|
|
|
|
|
by hansvm
843 days ago
|
|
In case anyone's sufficiently motivated (no promises, but I might test it out eventually), a couple deep architectures that might address those concerns are: 1. Something like a deep support vector machine. Instead of (linear) -> (any activation), you want to create a bunch of features that look like testing the vector against a splitting hyperplane. One option is (bias) -> (matmul) -> (1-bit sigmoid). Applying a bias term _for each row_ let's you choose the branch location, the matmul's result will be positive or negative at each output feature depending on which side of the hyperplane normal to the vector described by the corresponding row you happen to fall on.

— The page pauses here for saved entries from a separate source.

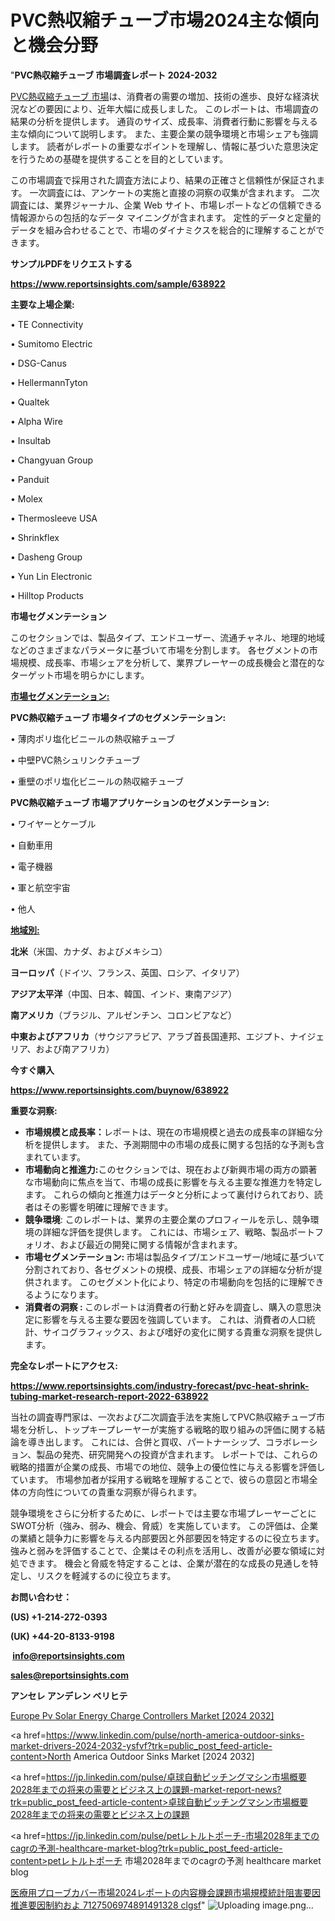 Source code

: # PVC熱収縮チューブ市場2024主な傾向と機会分野

"<strong>PVC熱収縮チューブ 市場調査レポート 2024-2032</strong>

<a href=https://www.reportsinsights.com/sample/638922>PVC熱収縮チューブ 市場</a>は、消費者の需要の増加、技術の進歩、良好な経済状況などの要因により、近年大幅に成長しました。 このレポートは、市場調査の結果の分析を提供します。 通貨のサイズ、成長率、消費者行動に影響を与える主な傾向について説明します。 また、主要企業の競争環境と市場シェアも強調します。 読者がレポートの重要なポイントを理解し、情報に基づいた意思決定を行うための基礎を提供することを目的としています。

この市場調査で採用された調査方法により、結果の正確さと信頼性が保証されます。 一次調査には、アンケートの実施と直接の洞察の収集が含まれます。 二次調査には、業界ジャーナル、企業 Web サイト、市場レポートなどの信頼できる情報源からの包括的なデータ マイニングが含まれます。 定性的データと定量的データを組み合わせることで、市場のダイナミクスを総合的に理解することができます。

<strong><b>サンプルPDFをリクエストする</b></strong>

<a href=https://www.reportsinsights.com/sample/638922><strong><u>https://www.reportsinsights.com/sample/638922</u></strong></a>

<strong>主要な上場企業:</strong>

• TE Connectivity

• Sumitomo Electric

• DSG-Canus

• HellermannTyton

• Qualtek

• Alpha Wire

• Insultab

• Changyuan Group

• Panduit

• Molex

• Thermosleeve USA

• Shrinkflex

• Dasheng Group

• Yun Lin Electronic

• Hilltop Products

<strong>市場セグメンテーション</strong>

このセクションでは、製品タイプ、エンドユーザー、流通チャネル、地理的地域などのさまざまなパラメータに基づいて市場を分割します。 各セグメントの市場規模、成長率、市場シェアを分析して、業界プレーヤーの成長機会と潜在的なターゲット市場を明らかにします。

<strong><u>市場セグメンテーション</u></strong><strong><u>:</u></strong>

<strong>PVC熱収縮チューブ 市場タイプのセグメンテーション:</strong>

• 薄肉ポリ塩化ビニールの熱収縮チューブ

• 中壁PVC熱シュリンクチューブ

• 重壁のポリ塩化ビニールの熱収縮チューブ

<strong>PVC熱収縮チューブ 市場アプリケーションのセグメンテーション:</strong>

• ワイヤーとケーブル

• 自動車用

• 電子機器

• 軍と航空宇宙

• 他人

<strong><u>地域別</u></strong><strong><u>:</u></strong>

<strong>北米</strong>（米国、カナダ、およびメキシコ）

<strong>ヨーロッパ</strong>（ドイツ、フランス、英国、ロシア、イタリア）

<strong>アジア太平洋</strong>（中国、日本、韓国、インド、東南アジア）

<strong>南アメリカ</strong>（ブラジル、アルゼンチン、コロンビアなど）

<strong>中東およびアフリカ</strong>（サウジアラビア、アラブ首長国連邦、エジプト、ナイジェリア、および南アフリカ）

<strong>今すぐ購入</strong>

<a href=https://www.reportsinsights.com/buynow/638922><strong><u>https://www.reportsinsights.com/buynow/638922</u></strong></a>

<strong>重要な洞察:</strong>
<ul>
  <li><strong>市場規模と成長率：</strong>レポートは、現在の市場規模と過去の成長率の詳細な分析を提供します。 また、予測期間中の市場の成長に関する包括的な予測も含まれています。</li>
  <li><strong>市場動向と推進力:</strong>このセクションでは、現在および新興市場の両方の顕著な市場動向に焦点を当て、市場の成長に影響を与える主要な推進力を特定します。 これらの傾向と推進力はデータと分析によって裏付けられており、読者はその影響を明確に理解できます。</li>
  <li><strong>競争環境</strong>: このレポートは、業界の主要企業のプロフィールを示し、競争環境の詳細な評価を提供します。 これには、市場シェア、戦略、製品ポートフォリオ、および最近の開発に関する情報が含まれます。</li>
  <li><strong>市場セグメンテーション: </strong>市場は製品タイプ/エンドユーザー/地域に基づいて分割されており、各セグメントの規模、成長、市場シェアの詳細な分析が提供されます。 このセグメント化により、特定の市場動向を包括的に理解できるようになります。</li>
  <li><strong>消費者の洞察 : </strong>このレポートは消費者の行動と好みを調査し、購入の意思決定に影響を与える主要な要因を強調しています。 これは、消費者の人口統計、サイコグラフィックス、および嗜好の変化に関する貴重な洞察を提供します。</li>
</ul>
<strong>完全なレポートにアクセス:</strong>

<a href=https://www.reportsinsights.com/industry-forecast/pvc-heat-shrink-tubing-market-research-report-2022-638922><strong><u><b>https://www.reportsinsights.com/industry-forecast/pvc-heat-shrink-tubing-market-research-report-2022-638922</b></u></strong></a>

当社の調査専門家は、一次および二次調査手法を実施してPVC熱収縮チューブ市場を分析し、トップキープレーヤーが実施する戦略的取り組みの評価に関する結論を導き出します。 これには、合併と買収、パートナーシップ、コラボレーション、製品の発売、研究開発への投資が含まれます。 レポートでは、これらの戦略的措置が企業の成長、市場での地位、競争上の優位性に与える影響を評価しています。 市場参加者が採用する戦略を理解することで、彼らの意図と市場全体の方向性についての貴重な洞察が得られます。

競争環境をさらに分析するために、レポートでは主要な市場プレーヤーごとにSWOT分析（強み、弱み、機会、脅威）を実施しています。 この評価は、企業の業績と競争力に影響を与える内部要因と外部要因を特定するのに役立ちます。 強みと弱みを評価することで、企業はその利点を活用し、改善が必要な領域に対処できます。 機会と脅威を特定することは、企業が潜在的な成長の見通しを特定し、リスクを軽減するのに役立ちます。

<strong>お問い合わせ：</strong>

<strong>(US) +1-214-272-0393</strong>

<strong>(UK) +44-20-8133-9198</strong>

<strong> </strong><a href=info@reportsinsights.com><strong><u>info@reportsinsights.com</u></strong></a>

<a href=sales@reportsinsights.com><strong><u>sales@reportsinsights.com</u></strong></a>

<strong>アンセレ アンデレン ベリヒテ</strong>

<a href=https://www.linkedin.com/pulse/europe-pv-solar-energy-charge-controllers-markets-h25ef/>Europe Pv Solar Energy Charge Controllers Market [2024 2032]</a>

<a href=https://www.linkedin.com/pulse/north-america-outdoor-sinks-market-drivers-2024-2032-ysfvf?trk=public_post_feed-article-content>North America Outdoor Sinks Market [2024 2032]</a>

<a href=https://jp.linkedin.com/pulse/卓球自動ピッチングマシン市場概要2028年までの将来の需要とビジネス上の課題-market-report-news?trk=public_post_feed-article-content>卓球自動ピッチングマシン市場概要2028年までの将来の需要とビジネス上の課題</a>

<a href=https://jp.linkedin.com/pulse/petレトルトポーチ-市場2028年までのcagrの予測-healthcare-market-blog?trk=public_post_feed-article-content>petレトルトポーチ 市場2028年までのcagrの予測 healthcare market blog</a>

<a href=https://www.linkedin.com/pulse/医療用プローブカバー市場2024レポートの内容機会課題市場規模統計阻害要因推進要因制約およ-7127506974891491328-clgsf/>医療用プローブカバー市場2024レポートの内容機会課題市場規模統計阻害要因推進要因制約およ 7127506974891491328 clgsf</a>"
![Uploading image.png…]()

Then just bring that down to -1 or 1 so you can't sneak much nonstationary drift variance into the output (perhaps train with a normal sigmoid annealed to behave more like this one, and a suitable regularizing term to keep the network from sneaking in values near 0 to thwart your annealing). 2. Use an attention-like mechanism, but across features (this would likely require an additional tensor channel, so that each "feature" carries information in a high enough dimensional space for this to do something meaningful). You apply the inductive bias that sparse feature interactions are important and need to be discovered. Those two ideas also compose easily. |
|
Suppose input data is [batch_size, num_features]. Then you do x.unsqueeze(1) giving you [batch_size, num_features, 1]. Then what?